Appartenente alla collana “I Tardigradi – Nuova Biblioteca del Fantastico” della Eris Edizioni, “Il focolare è una bestia affamata” di Angelo Maria Perongini è una novelette che si sviluppa nell’arco di una notte, quella di una gelida Vigilia di Natale.
Già dal titolo intuiamo che ha poco o nulla del clima rassicurante che caratterizza le festività natalizie.
Non voglio soffermarmi più di tanto sulla trama, la sinossi è già di suo molto esplicativa.

Una famiglia che si riunisce nell’ottusa routine delle festività su cui l’autore dispiega una patina sinistra, scuotendo gli equilibri per mettere in risalto il lato oscuro del Natale.
Dalla sparizione di Neve, il panico circola dapprima tramite una ricerca forsennata della bimba e, poi, per mezzo di inquietudini più soffuse e psicologiche.
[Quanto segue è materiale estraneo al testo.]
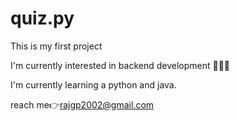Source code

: # quiz.py
This is my first project

I'm currently interested in backend development 👨🏻‍💻

I'm currently learning a python and java.

  reach me👉rajgp2002@gmail.com
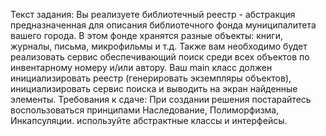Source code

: Текст задания:
Вы реализуете библиотечный реестр - абстракция предназначенная для описания библиотечного фонда муниципалитета вашего города. 
В этом фонде хранятся разные объекты: книги, журналы, письма, микрофильмы и т.д.
Также вам необходимо будет реализовать сервис обеспечивающий поиск среди всех объектов по инвентарному номеру и/или автору. 
Ваш main класс должен инициализировать реестр (генерировать экземпляры объектов), инициализировать сервис поиска и выводить на экран найденные элементы.
Требования к сдаче: 
При создании решения постарайтесь воспользоваться принципами Наследование, Полиморфизма, Инкапсуляции. используйте абстрактные классы и интерфейсы.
Lando e sua sorella Viviana sono i personaggi principali e si contendono la scena, sono molto diversi tra loro ma accumunati da una sorta di irrequietezza. Per tutta la durata della lettura aleggia un senso di fatalismo e un orrore metafisico pervade la mente del lettore.

Potremmo definire questo racconto come una terrificante variazione di un crimine a porte chiuse oppure come una parabola moderna davvero godibile, ma mai stucchevole sui rapporti umani in particolari quelli del vincolo familiare.
Il canovaccio non brilla di originalità, ma ciò è compensato dalla prosa di Perongini capace di infondere una tensione sottile e persistente che combina l’atmosfera da brivido, data dal trovarci in pieno inverno a quella del risvolto oscuro della storia. Peccato per il finale, l’ho trovato troppo precipitoso e intenzionalmente ambiguo.
Tuttavia mi sento di consigliare questo racconto anche a chi non è un grande amante degli horror, così da avvicinarsi al genere in maniera un po’ più soft e restarne comunque affascinato.